The state of Victoria, in Australia, is moving forward with a new law that is meant to protect victims of child sex abuse, including when such incidents happen within a religious setting. According to the “Reportable Conduct Scheme” that has just been enacted, when the police and other organisations learn of allegations or cases of child sexual abuse, they must report this to the Commission for Children and Young People, whose office will monitor all involved for compliance with the state’s Child Safe Standards.
Please note that this Commission for Children and Young People is NOT the Australian Royal Commission (ARC); these would be two completely separate entities. The ARC Inquiry Into Institutional Responses to Child Sex Abuse , of which Jehovah’s Witnesses were a part (see this page for more details), was a short-term round of questioning held to determine what recommendations should be made regarding enacting or improving laws, in order to better protect children and sex abuse victims.

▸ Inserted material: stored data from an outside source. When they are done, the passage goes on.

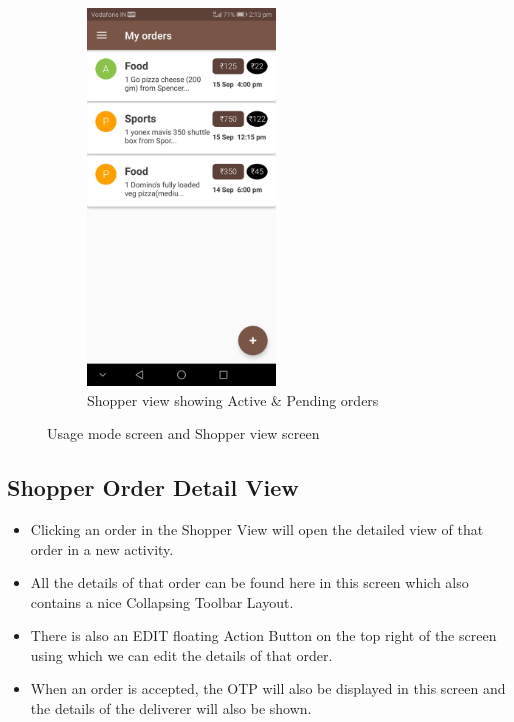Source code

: \documentclass{report}
\begin{document}
\begin{figure}[h!]
\begin{subfigure}[b]{.3\textwidth}
\includegraphics[width=5cm]{shopper_view.jpg}
\caption{\centering \tiny Shopper view showing Active \& Pending orders}
\end{subfigure}
\caption{\tiny Usage mode screen and Shopper view screen} 
\label{fig:NASA_Logo}
\end{figure}



\subsection{Shopper Order Detail View}
\begin{itemize}
\item Clicking an order in the Shopper View will open the detailed view of that order in a new activity.
\item All the details of that order can be found here in this screen which also contains a nice Collapsing Toolbar Layout.
\item There is also an EDIT floating Action Button on the top right of the screen using which we can edit the details of that order.
\item When an order is accepted, the OTP will also be displayed in this screen and the details of the deliverer will also be shown.
\end{itemize}
\end{document}
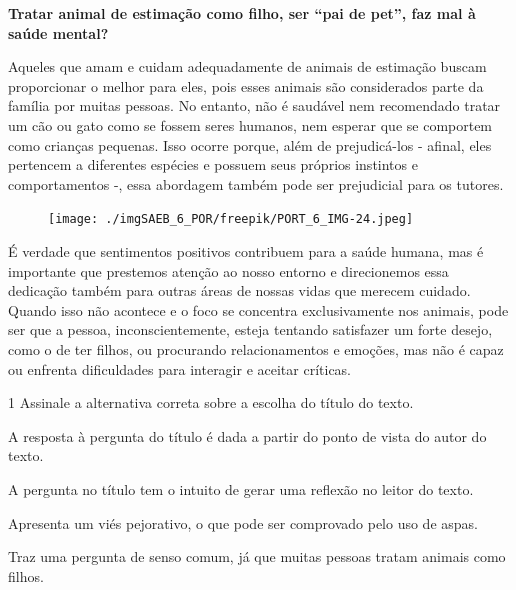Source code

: \begin{myquote}
\begin{center}
\textbf{Tratar animal de estimação como filho, ser ``pai de pet'', faz mal à saúde mental?}\\
\end{center}


\noindent Aqueles que amam e cuidam adequadamente de animais de estimação buscam
proporcionar o melhor para eles, pois esses animais são considerados
parte da família por muitas pessoas. No entanto, não é saudável nem
recomendado tratar um cão ou gato como se fossem seres humanos, nem
esperar que se comportem como crianças pequenas. Isso ocorre porque,
além de prejudicá-los - afinal, eles pertencem a diferentes espécies e
possuem seus próprios instintos e comportamentos -, essa abordagem também
pode ser prejudicial para os tutores.

\begin{figure}[H]
\centering\texttt{[image: ./imgSAEB\_6\_POR/freepik/PORT\_6\_IMG-24.jpeg]}
\end{figure}

É verdade que sentimentos positivos contribuem para a saúde humana, mas
é importante que prestemos atenção ao nosso entorno e direcionemos essa
dedicação também para outras áreas de nossas vidas que merecem cuidado.
Quando isso não acontece e o foco se concentra exclusivamente nos
animais, pode ser que a pessoa, inconscientemente, esteja tentando
satisfazer um forte desejo, como o de ter filhos, ou procurando
relacionamentos e emoções, mas não é capaz ou enfrenta dificuldades para
interagir e aceitar críticas.

\end{myquote}

\num{1} Assinale a alternativa correta sobre a escolha do título do texto.

\begin{escolha}
\item A resposta à pergunta do título é dada a partir do ponto de vista do
autor do texto.
\item A pergunta no título tem o intuito de gerar uma reflexão no leitor do
texto.
\item Apresenta um viés pejorativo, o que pode ser comprovado pelo uso de
aspas.
\item Traz uma pergunta de senso comum, já que muitas pessoas tratam
animais como filhos. 
\end{escolha}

According to their website, the main objectives of this Commission for Children and Young People, and their new Reportable Conduct Scheme, is to:
- require some organisations to respond to allegations of child abuse (and other child-related misconduct) made against their workers and volunteers, and to notify us of any allegations
- enable us to independently oversee those responses
- facilitate information sharing between organisations, their regulators, Victoria Police, the Department of Justice and Regulation’s Working With Children Check Unit and us
As of right now, this law is only being enacted in the state of Victoria, not throughout all of Australia. It would be applicable to anyone in an organization that falls under government oversight and who has received a credible allegation of child sex abuse; even police would be required to report to this agency, to ensure a child’s criminal complaint is not mishandled.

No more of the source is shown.